To demonstrate how fuel sales can influence performance measures, Kroger’s 2009 identical-store sales — the supermarket industry’s more stringent equivalent of same-store sales — increased 2.1 percent if fuel sales are eliminated, but gained only 0.6 percent if sales from fuel centers are included. Fuel sales volume didn’t vary that much from year to year, but petroleum prices were certainly volatile.

Changes and disclaimers not withstanding, the Top 10 cast of characters doesn’t read much different from 2009. Walmart is followed by Kroger, Target, Walgreen, The Home Depot, Costco, CVS Caremark, Lowe’s, Sears Holdings and Best Buy.

Newcomer IKEA North America (No. 92) represents a unique achievement for a foreign-based retailer in that it joined the Top 100 without having taken over an existing U.S. business.

Though Walmart’s best growth opportunities of late have been overseas, the company says it can still generate another $100 billion in annual sales from domestic markets, perhaps with smaller-sized stores. These might not carry supercenters’ economies of scale, but the reduced footprints could help the company win approval from zoning officials in places like New York City, Chicago and Los Angeles.

Meanwhile, Walmart continues to bolster its good corporate citizen credentials by reducing packaging and shrinking its carbon footprint in operations and the supply chain.

Kroger’s operations include 2,468 supermarkets and 777 convenience stores. It also operates multi-department stores, including Fred Meyer in the Pacific Northwest, and 374 jewelry stores, both freestanding as well as stores-within-stores in some of its multi-department stores.

All of No. 3 Target’s 1,740 stores are in this country, with groceries generating 16 percent of its $63.4 billion in sales last year.

Next comes Walgreen, which opened its 7,000th location last year. Included among the new units was its first store in Alaska, giving the company a presence in all 50 states. Walgreen also went on an acquisitions spree, taking over 25 Snyder’s Drug Stores in Minnesota, a dozen Eaton’s Apothecary locations in greater Boston and 257 Duane Reade units in and around New York City. These acquisitions helped boost Walgreen’s sales 7.3 percent, which clearly distinguishes it from the other chart-topping retailers.

The bottom half of the Top 10 starts with Costco, which generated sales of $56.5 billion at its 406 stores in the United States and Puerto Rico. Next comes CVS, with its retail pharmacy sales separated from the corporate total that includes revenues generated by pharmacy benefits management firm Caremark Rx. CVS’s retail business saw its sales figure improve 13 percent from the previous year, primarily because it included the first full year’s performance from the Long’s Drug Stores it acquired in 2008.

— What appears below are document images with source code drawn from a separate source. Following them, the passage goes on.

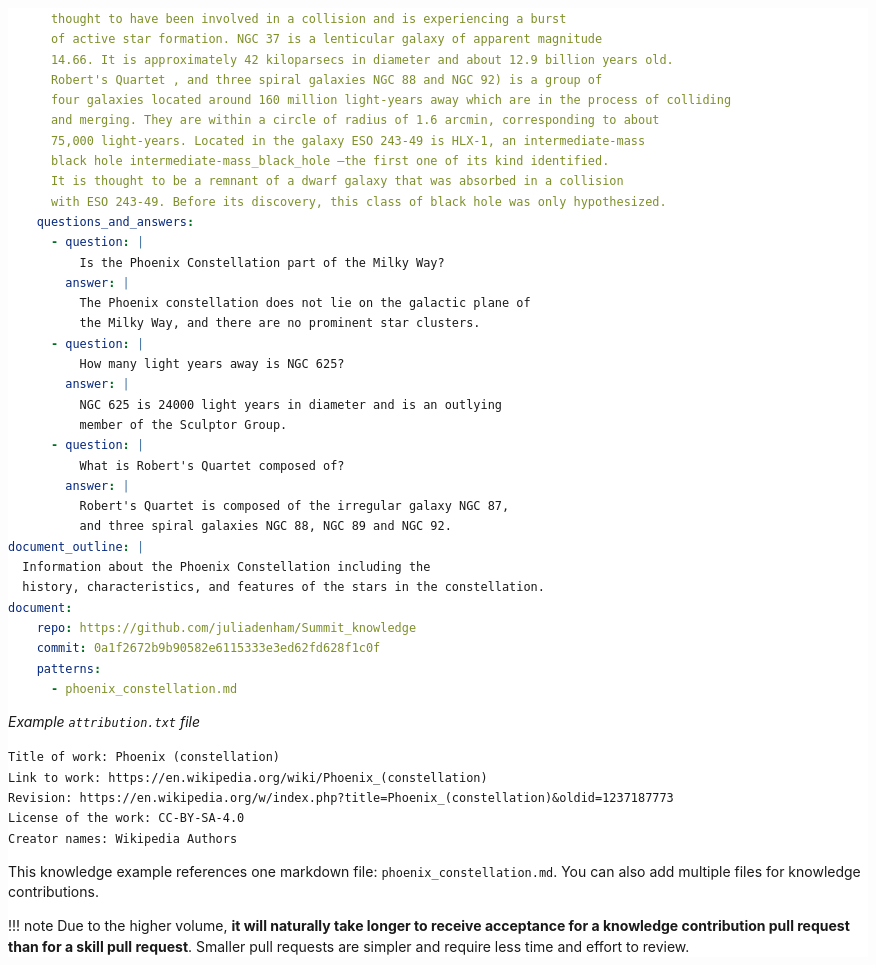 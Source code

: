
 ```yaml
      thought to have been involved in a collision and is experiencing a burst
      of active star formation. NGC 37 is a lenticular galaxy of apparent magnitude
      14.66. It is approximately 42 kiloparsecs in diameter and about 12.9 billion years old.
      Robert's Quartet , and three spiral galaxies NGC 88 and NGC 92) is a group of
      four galaxies located around 160 million light-years away which are in the process of colliding
      and merging. They are within a circle of radius of 1.6 arcmin, corresponding to about
      75,000 light-years. Located in the galaxy ESO 243-49 is HLX-1, an intermediate-mass
      black hole intermediate-mass_black_hole —the first one of its kind identified.
      It is thought to be a remnant of a dwarf galaxy that was absorbed in a collision
      with ESO 243-49. Before its discovery, this class of black hole was only hypothesized.
    questions_and_answers:
      - question: |
          Is the Phoenix Constellation part of the Milky Way?
        answer: |
          The Phoenix constellation does not lie on the galactic plane of
          the Milky Way, and there are no prominent star clusters.
      - question: |
          How many light years away is NGC 625?
        answer: |
          NGC 625 is 24000 light years in diameter and is an outlying
          member of the Sculptor Group.
      - question: |
          What is Robert's Quartet composed of?
        answer: |
          Robert's Quartet is composed of the irregular galaxy NGC 87,
          and three spiral galaxies NGC 88, NGC 89 and NGC 92.
document_outline: |
  Information about the Phoenix Constellation including the
  history, characteristics, and features of the stars in the constellation.
document:
    repo: https://github.com/juliadenham/Summit_knowledge
    commit: 0a1f2672b9b90582e6115333e3ed62fd628f1c0f
    patterns:
      - phoenix_constellation.md
```

*Example `attribution.txt` file*

```text
Title of work: Phoenix (constellation)
Link to work: https://en.wikipedia.org/wiki/Phoenix_(constellation)
Revision: https://en.wikipedia.org/w/index.php?title=Phoenix_(constellation)&oldid=1237187773
License of the work: CC-BY-SA-4.0
Creator names: Wikipedia Authors
```

This knowledge example references one markdown file: `phoenix_constellation.md`. You can also add multiple files for knowledge contributions.

!!! note
    Due to the higher volume, **it will naturally take longer to receive acceptance for
    a knowledge contribution pull request than for a skill pull request**. Smaller
    pull requests are simpler and require less time and effort to review.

Like The Home Depot, Lowe’s was negatively impacted by the prolonged housing slump and saw sales decline 2.1 percent (in an exception to the new methodology, Lowe’s global sales are included in the total because its international operations consist of 16 stores in the eastern half of Canada).

Sears Holdings had sales of $44 billion generated by Sears stores, Kmart locations, hybrid stores and a number of specialty formats. Sales have been trending downward, however, a pattern that continued into the current fiscal year as the company endeavors to close underperforming stores.

There are those who view the Sears’ operation with a wary eye. One industry watcher who doesn’t is Carol Spieckerman, president of consulting firm newmarketbuilders. She sees the future of retailing being implemented in some Sears’ pilot projects, including Marketplace at Sears.com; MyGofer, which democratizes personal shopping; and Sears the Licensor, which makes house brand goods bearing the Craftsman, DieHard and Kenmore labels available to broader audiences via licensing.

Rounding out the Top 10 is Best Buy, one of only two traditional consumer electronics retailers on the chart. It generated $37.3 billion sales in 1,192 U.S. stores, and HDTVs were a big driver of higher average tickets that helped push comp-store sales up 1.7 percent.